Transcribe the data underneath exactly. No images belong in your version.

# [Exercise material]
-----

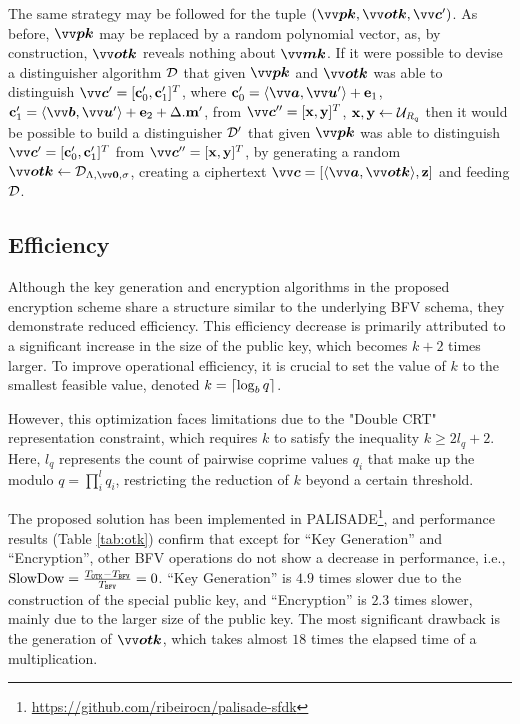 The same strategy may be followed for the tuple $(\pv{pk},\pv{otk},\pv{c}')$. As before, $\pv{pk}$ may be replaced by a random polynomial vector, as, by construction, $\pv{otk}$ reveals nothing about $\pv{mk}$\cite{micciancioTrapdoorsLatticesSimpler2012}. If it were possible to devise a distinguisher algorithm $\mathcal{D}$ that given $\pv{pk}$ and $\pv{otk}$ was able to distinguish $\pv{c}'=[\pc'_0, \pc'_1]^T$, where $\pc'_0 = \inprod{\pv{a}}{\pv{u}'} + \pe_1$, $\pc'_1 = \inprod{\pv{b}}{\pv{u}'} + \pe_2 + \Delta.\ppm'$, from $\pv{c}''=[\px, \py]^T$, $\mathbf{x},\mathbf{y} \leftarrow \mathcal{U}_{\mathit{R}_q}$ then it would be possible to build a distinguisher $\mathcal{D}'$ that given $\pv{pk}$ was able to distinguish $\pv{c}'=[\pc'_0, \pc'_1]^T$ from $\pv{c}''=[\px, \py]^T$, by generating a random $\pv{otk} \from \D_{\Lambda,\pv{0},\sigma}$, creating a ciphertext $\pv{c}=[\inprod{\pv{a}}{\pv{otk}},\pz]$ and feeding $\mathcal{D}$.

\subsection{Efficiency}

Although the key generation and encryption algorithms in the proposed encryption scheme share a structure similar to the underlying BFV schema, they demonstrate reduced efficiency. This efficiency decrease is primarily attributed to a significant increase in the size of the public key, which becomes $k + 2$ times larger. To improve operational efficiency, it is crucial to set the value of $k$ to the smallest feasible value, denoted $k = \left\lceil \log_b q \right\rceil$.

However, this optimization faces limitations due to the "Double CRT" representation constraint, which requires $k$ to satisfy the inequality $k \ge 2l_q+2$. Here, $l_q$ represents the count of pairwise coprime values $q_i$ that make up the modulo $q=\prod_i^l q_i$, restricting the reduction of $k$ beyond a certain threshold.

The proposed solution has been implemented in PALISADE\footnote{\url{https://github.com/ribeirocn/palisade-sfdk}}, and performance results (Table \ref{tab:otk}) confirm that except for ``Key Generation'' and ``Encryption'', other BFV operations do not show a decrease in performance, i.e., $\textrm{SlowDow}=\frac{T_{\mathtt{OTK}} - T_{\mathtt{BFV}}}{T_{\mathtt{BFV}}} = 0$. ``Key Generation'' is $4.9$ times slower due to the construction of the special public key, and ``Encryption'' is $2.3$ times slower, mainly due to the larger size of the public key. The most significant drawback is the generation of $\pv{otk}$, which takes almost $18$ times the elapsed time of a multiplication.



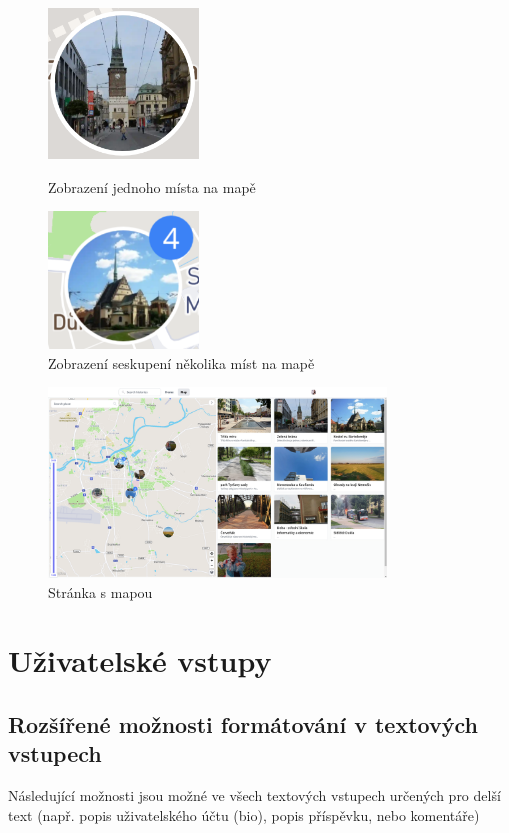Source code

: \documentclass[12pt, a4paper,
 twoside,        %
 openright
]{report}
\begin{document}
\begin{figure}[!h]

	\centering
	\includegraphics[width=4cm]{images/place.png}
	\caption{Zobrazení jednoho místa na mapě}\label{figure:onePlaceOnMap}
	\includegraphics[width=4cm]{images/places_cluster.png}
	\caption{Zobrazení seskupení několika míst na mapě}\label{figure:clusterOnMap}

\end{figure}

\begin{figure}[h]
	\centering
	\includegraphics[width=0.8\textwidth]{images/map_page.png}
	\caption{Stránka s mapou}\label{figure:mapPagePreview}
\end{figure}


\section{Uživatelské vstupy}
\subsection{Rozšířené možnosti formátování v textových vstupech}
Následující možnosti jsou možné ve všech textových vstupech určených pro delší text (např. popis uživatelského účtu (bio), popis příspěvku, nebo komentáře)
\end{document}
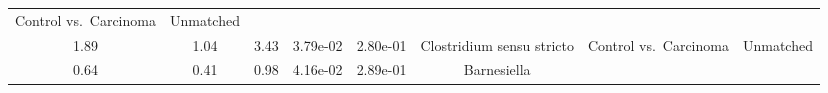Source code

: \documentclass[12pt,]{article}
\begin{document}
\begin{longtable}[]{@{}cccccccc@{}}
\begin{minipage}[t]{0.14\columnwidth}
Control vs.~Carcinoma\strut
\end{minipage} & \begin{minipage}[t]{0.09\columnwidth}\centering\strut
Unmatched\strut
\end{minipage}\tabularnewline
\begin{minipage}[t]{0.05\columnwidth}\centering\strut
1.89\strut
\end{minipage} & \begin{minipage}[t]{0.09\columnwidth}\centering\strut
1.04\strut
\end{minipage} & \begin{minipage}[t]{0.09\columnwidth}\centering\strut
3.43\strut
\end{minipage} & \begin{minipage}[t]{0.07\columnwidth}\centering\strut
3.79e-02\strut
\end{minipage} & \begin{minipage}[t]{0.07\columnwidth}\centering\strut
2.80e-01\strut
\end{minipage} & \begin{minipage}[t]{0.20\columnwidth}\centering\strut
Clostridium sensu stricto\strut
\end{minipage} & \begin{minipage}[t]{0.14\columnwidth}\centering\strut
Control vs.~Carcinoma\strut
\end{minipage} & \begin{minipage}[t]{0.09\columnwidth}\centering\strut
Unmatched\strut
\end{minipage}\tabularnewline
\begin{minipage}[t]{0.05\columnwidth}\centering\strut
0.64\strut
\end{minipage} & \begin{minipage}[t]{0.09\columnwidth}\centering\strut
0.41\strut
\end{minipage} & \begin{minipage}[t]{0.09\columnwidth}\centering\strut
0.98\strut
\end{minipage} & \begin{minipage}[t]{0.07\columnwidth}\centering\strut
4.16e-02\strut
\end{minipage} & \begin{minipage}[t]{0.07\columnwidth}\centering\strut
2.89e-01\strut
\end{minipage} & \begin{minipage}[t]{0.20\columnwidth}\centering\strut
Barnesiella\strut
\end{minipage} & \begin{minipage}[t]{0.14\columnwidth}\centering\strut

\end{minipage}
\end{longtable}
\end{document}
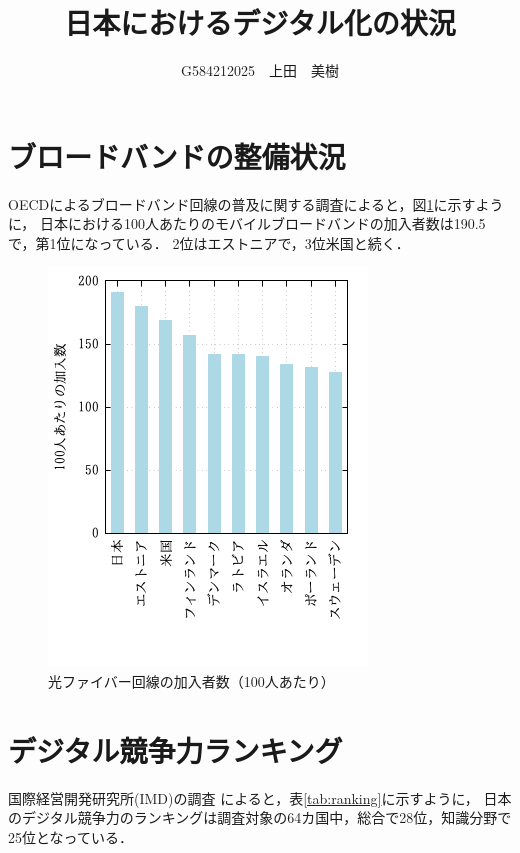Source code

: \documentclass[a4paper,11pt,dvipdfmx]{ujarticle}
\title{日本におけるデジタル化の状況}
\author{G584212025　上田　美樹}
\begin{document}
\maketitle %

\section{ブロードバンドの整備状況}



OECDによるブロードバンド回線の普及に関する調査\cite{oecd}によると，図\ref{fig:imd}に示すように，
日本における100人あたりのモバイルブロードバンドの加入者数は190.5で，第1位になっている．
2位はエストニアで，3位米国と続く．

 
\begin{figure}[H]
  \centering
  \includegraphics[width=0.6
  \linewidth]{fig21.png}
  \caption{光ファイバー回線の加入者数（100人あたり）}
  \label{fig:imd}
\end{figure}


\section{デジタル競争力ランキング}

国際経営開発研究所(IMD)の調査 \cite{imd} によると，表\ref{tab:ranking}に示すように，
日本のデジタル競争力のランキングは調査対象の64カ国中，総合で28位，知識分野で25位となっている．
\end{document}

-----

# [Task output]
 The same strategy may be followed for the tuple $(\pv{pk},\pv{otk},\pv{c}')$. As before, $\pv{pk}$ may be replaced by a random polynomial vector, as, by construction, $\pv{otk}$ reveals nothing about $\pv{mk}$\cite{micciancioTrapdoorsLatticesSimpler2012}. If it were possible to devise a distinguisher algorithm $\mathcal{D}$ that given $\pv{pk}$ and $\pv{otk}$ was able to distinguish $\pv{c}'=[\pc'_0, \pc'_1]^T$, where $\pc'_0 = \inprod{\pv{a}}{\pv{u}'} + \pe_1$, $\pc'_1 = \inprod{\pv{b}}{\pv{u}'} + \pe_2 + \Delta.\ppm'$, from $\pv{c}''=[\px, \py]^T$, $\mathbf{x},\mathbf{y} \leftarrow \mathcal{U}_{\mathit{R}_q}$ then it would be possible to build a distinguisher $\mathcal{D}'$ that given $\pv{pk}$ was able to distinguish $\pv{c}'=[\pc'_0, \pc'_1]^T$ from $\pv{c}''=[\px, \py]^T$, by generating a random $\pv{otk} \from \D_{\Lambda,\pv{0},\sigma}$, creating a ciphertext $\pv{c}=[\inprod{\pv{a}}{\pv{otk}},\pz]$ and feeding $\mathcal{D}$.

\subsection{Efficiency}

Although the key generation and encryption algorithms in the proposed encryption scheme share a structure similar to the underlying BFV schema, they demonstrate reduced efficiency. This efficiency decrease is primarily attributed to a significant increase in the size of the public key, which becomes $k + 2$ times larger. To improve operational efficiency, it is crucial to set the value of $k$ to the smallest feasible value, denoted $k = \left\lceil \log_b q \right\rceil$.

However, this optimization faces limitations due to the "Double CRT" representation constraint, which requires $k$ to satisfy the inequality $k \ge 2l_q+2$. Here, $l_q$ represents the count of pairwise coprime values $q_i$ that make up the modulo $q=\prod_i^l q_i$, restricting the reduction of $k$ beyond a certain threshold.

The proposed solution has been implemented in PALISADE\footnote{\url{https://github.com/ribeirocn/palisade-sfdk}}, and performance results (Table \ref{tab:otk}) confirm that except for ``Key Generation'' and ``Encryption'', other BFV operations do not show a decrease in performance, i.e., $\textrm{SlowDow}=\frac{T_{\mathtt{OTK}} - T_{\mathtt{BFV}}}{T_{\mathtt{BFV}}} = 0$. ``Key Generation'' is $4.9$ times slower due to the construction of the special public key, and ``Encryption'' is $2.3$ times slower, mainly due to the larger size of the public key. The most significant drawback is the generation of $\pv{otk}$, which takes almost $18$ times the elapsed time of a multiplication.



Source code

: \documentclass[12pt, a4paper,
 twoside,        %
 openright
]{report}
\begin{document}
\begin{figure}[!h]

	\centering
	\includegraphics[width=4cm]{images/place.png}
	\caption{Zobrazení jednoho místa na mapě}\label{figure:onePlaceOnMap}
	\includegraphics[width=4cm]{images/places_cluster.png}
	\caption{Zobrazení seskupení několika míst na mapě}\label{figure:clusterOnMap}

\end{figure}

\begin{figure}[h]
	\centering
	\includegraphics[width=0.8\textwidth]{images/map_page.png}
	\caption{Stránka s mapou}\label{figure:mapPagePreview}
\end{figure}


\section{Uživatelské vstupy}
\subsection{Rozšířené možnosti formátování v textových vstupech}
Následující možnosti jsou možné ve všech textových vstupech určených pro delší text (např. popis uživatelského účtu (bio), popis příspěvku, nebo komentáře)
\end{document}
Source code

: \documentclass[12pt,]{article}
\begin{document}
\begin{longtable}[]{@{}cccccccc@{}}
\begin{minipage}[t]{0.14\columnwidth}
Control vs.~Carcinoma\strut
\end{minipage} & \begin{minipage}[t]{0.09\columnwidth}\centering\strut
Unmatched\strut
\end{minipage}\tabularnewline
\begin{minipage}[t]{0.05\columnwidth}\centering\strut
1.89\strut
\end{minipage} & \begin{minipage}[t]{0.09\columnwidth}\centering\strut
1.04\strut
\end{minipage} & \begin{minipage}[t]{0.09\columnwidth}\centering\strut
3.43\strut
\end{minipage} & \begin{minipage}[t]{0.07\columnwidth}\centering\strut
3.79e-02\strut
\end{minipage} & \begin{minipage}[t]{0.07\columnwidth}\centering\strut
2.80e-01\strut
\end{minipage} & \begin{minipage}[t]{0.20\columnwidth}\centering\strut
Clostridium sensu stricto\strut
\end{minipage} & \begin{minipage}[t]{0.14\columnwidth}\centering\strut
Control vs.~Carcinoma\strut
\end{minipage} & \begin{minipage}[t]{0.09\columnwidth}\centering\strut
Unmatched\strut
\end{minipage}\tabularnewline
\begin{minipage}[t]{0.05\columnwidth}\centering\strut
0.64\strut
\end{minipage} & \begin{minipage}[t]{0.09\columnwidth}\centering\strut
0.41\strut
\end{minipage} & \begin{minipage}[t]{0.09\columnwidth}\centering\strut
0.98\strut
\end{minipage} & \begin{minipage}[t]{0.07\columnwidth}\centering\strut
4.16e-02\strut
\end{minipage} & \begin{minipage}[t]{0.07\columnwidth}\centering\strut
2.89e-01\strut
\end{minipage} & \begin{minipage}[t]{0.20\columnwidth}\centering\strut
Barnesiella\strut
\end{minipage} & \begin{minipage}[t]{0.14\columnwidth}\centering\strut

\end{minipage}
\end{longtable}
\end{document}
Source code

: \documentclass[a4paper,11pt,dvipdfmx]{ujarticle}
\title{日本におけるデジタル化の状況}
\author{G584212025　上田　美樹}
\begin{document}
\maketitle %

\section{ブロードバンドの整備状況}



OECDによるブロードバンド回線の普及に関する調査\cite{oecd}によると，図\ref{fig:imd}に示すように，
日本における100人あたりのモバイルブロードバンドの加入者数は190.5で，第1位になっている．
2位はエストニアで，3位米国と続く．

 
\begin{figure}[H]
  \centering
  \includegraphics[width=0.6
  \linewidth]{fig21.png}
  \caption{光ファイバー回線の加入者数（100人あたり）}
  \label{fig:imd}
\end{figure}


\section{デジタル競争力ランキング}

国際経営開発研究所(IMD)の調査 \cite{imd} によると，表\ref{tab:ranking}に示すように，
日本のデジタル競争力のランキングは調査対象の64カ国中，総合で28位，知識分野で25位となっている．
\end{document}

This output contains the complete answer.